↓
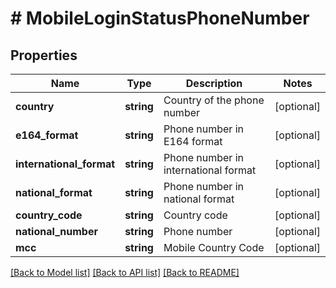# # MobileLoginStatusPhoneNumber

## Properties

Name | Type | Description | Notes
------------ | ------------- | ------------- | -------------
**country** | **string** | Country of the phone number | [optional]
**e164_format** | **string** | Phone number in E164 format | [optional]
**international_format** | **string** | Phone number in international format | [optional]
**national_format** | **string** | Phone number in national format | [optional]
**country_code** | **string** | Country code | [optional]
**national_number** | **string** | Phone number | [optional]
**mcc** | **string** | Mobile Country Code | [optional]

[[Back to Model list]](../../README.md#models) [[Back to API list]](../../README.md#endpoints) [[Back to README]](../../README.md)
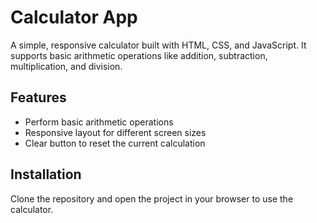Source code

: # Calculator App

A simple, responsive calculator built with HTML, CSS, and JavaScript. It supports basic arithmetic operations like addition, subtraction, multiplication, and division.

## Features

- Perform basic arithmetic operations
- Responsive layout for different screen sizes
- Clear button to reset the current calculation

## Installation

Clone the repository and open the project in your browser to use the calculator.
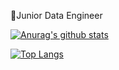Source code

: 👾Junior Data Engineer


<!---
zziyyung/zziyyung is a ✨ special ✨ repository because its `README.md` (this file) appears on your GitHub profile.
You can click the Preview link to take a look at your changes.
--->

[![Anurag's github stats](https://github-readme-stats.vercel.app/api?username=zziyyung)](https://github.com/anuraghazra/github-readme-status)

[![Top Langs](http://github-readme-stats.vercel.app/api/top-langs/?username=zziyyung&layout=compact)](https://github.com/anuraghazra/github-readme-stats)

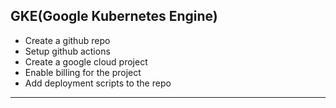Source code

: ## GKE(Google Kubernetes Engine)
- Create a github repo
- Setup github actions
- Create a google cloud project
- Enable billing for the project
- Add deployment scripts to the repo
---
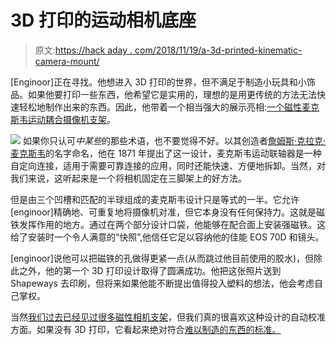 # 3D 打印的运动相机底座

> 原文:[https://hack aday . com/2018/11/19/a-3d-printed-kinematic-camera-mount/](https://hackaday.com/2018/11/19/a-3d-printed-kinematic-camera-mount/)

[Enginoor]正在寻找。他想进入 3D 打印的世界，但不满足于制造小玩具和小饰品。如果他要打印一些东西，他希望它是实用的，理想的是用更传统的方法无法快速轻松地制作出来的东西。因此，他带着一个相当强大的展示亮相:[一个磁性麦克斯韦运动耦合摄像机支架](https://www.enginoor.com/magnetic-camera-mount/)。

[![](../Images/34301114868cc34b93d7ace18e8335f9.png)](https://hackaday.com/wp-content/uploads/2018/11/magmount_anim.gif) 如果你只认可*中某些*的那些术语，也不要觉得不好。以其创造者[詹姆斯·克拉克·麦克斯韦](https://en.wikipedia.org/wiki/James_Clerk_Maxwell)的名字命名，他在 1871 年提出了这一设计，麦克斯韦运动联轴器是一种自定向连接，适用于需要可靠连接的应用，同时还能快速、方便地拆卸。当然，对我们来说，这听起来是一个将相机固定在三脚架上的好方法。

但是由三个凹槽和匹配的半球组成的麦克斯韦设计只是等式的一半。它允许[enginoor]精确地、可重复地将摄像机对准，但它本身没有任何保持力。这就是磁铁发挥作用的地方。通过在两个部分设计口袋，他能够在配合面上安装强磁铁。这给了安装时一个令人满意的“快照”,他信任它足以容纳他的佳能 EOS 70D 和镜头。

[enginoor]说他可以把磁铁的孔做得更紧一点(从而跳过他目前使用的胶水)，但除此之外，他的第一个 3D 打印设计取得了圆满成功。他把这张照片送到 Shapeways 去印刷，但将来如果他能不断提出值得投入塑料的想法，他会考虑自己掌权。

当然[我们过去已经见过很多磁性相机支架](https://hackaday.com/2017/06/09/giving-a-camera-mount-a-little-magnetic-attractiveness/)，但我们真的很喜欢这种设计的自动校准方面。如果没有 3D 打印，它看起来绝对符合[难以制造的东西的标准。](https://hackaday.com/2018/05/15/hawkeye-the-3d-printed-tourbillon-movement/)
↑
#### The task:
Would you copy out, exactly and with no pictures, only the lines above from the one that contains "# 3D 打印的运动相机底座" through the one that contains "原文:[https://hack aday ."?

#### Task answer:
 # 3D 打印的运动相机底座

> 原文:[https://hack aday . com/2018/11/19/a-3d-printed-kinematic-camera-mount/](https://hackaday.com/2018/11/19/a-3d-printed-kinematic-camera-mount/)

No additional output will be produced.